#### [About this task]
From the line containing "https://yqtb.xqjun.top/" down to the line containing "- Bootstrap搭建的简单前端" in the records below, reproduce every line exactly, ends included, and omit all others.

#### [Information]
#####

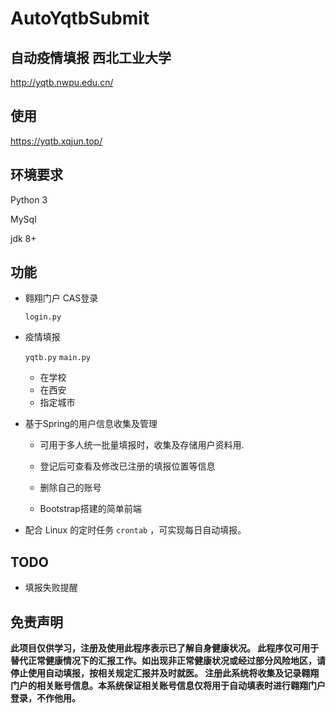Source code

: # AutoYqtbSubmit

## 自动疫情填报 西北工业大学

http://yqtb.nwpu.edu.cn/

## 使用

https://yqtb.xqjun.top/

## 环境要求

Python 3

MySql

jdk 8+

## 功能

- 翱翔门户 CAS登录

  `login.py`

- 疫情填报

  `yqtb.py` `main.py`

    - 在学校
    - 在西安
    - 指定城市

- 基于Spring的用户信息收集及管理

    - 可用于多人统一批量填报时，收集及存储用户资料用.

    - 登记后可查看及修改已注册的填报位置等信息
    
    - 删除自己的账号
    
    - Bootstrap搭建的简单前端

- 配合 Linux 的定时任务 `crontab` ，可实现每日自动填报。

## TODO

- 填报失败提醒

## 免责声明
<b>此项目仅供学习，注册及使用此程序表示已了解自身健康状况。
此程序仅可用于替代正常健康情况下的汇报工作。如出现非正常健康状况或经过部分风险地区，请停止使用自动填报，按相关规定汇报并及时就医。
注册此系统将收集及记录翱翔门户的相关账号信息。本系统保证相关账号信息仅将用于自动填表时进行翱翔门户登录，不作他用。 
</b>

#####

#### [Written solution]
https://yqtb.xqjun.top/

## 环境要求

Python 3

MySql

jdk 8+

## 功能

- 翱翔门户 CAS登录

  `login.py`

- 疫情填报

  `yqtb.py` `main.py`

    - 在学校
    - 在西安
    - 指定城市

- 基于Spring的用户信息收集及管理

    - 可用于多人统一批量填报时，收集及存储用户资料用.

    - 登记后可查看及修改已注册的填报位置等信息
    
    - 删除自己的账号
    
    - Bootstrap搭建的简单前端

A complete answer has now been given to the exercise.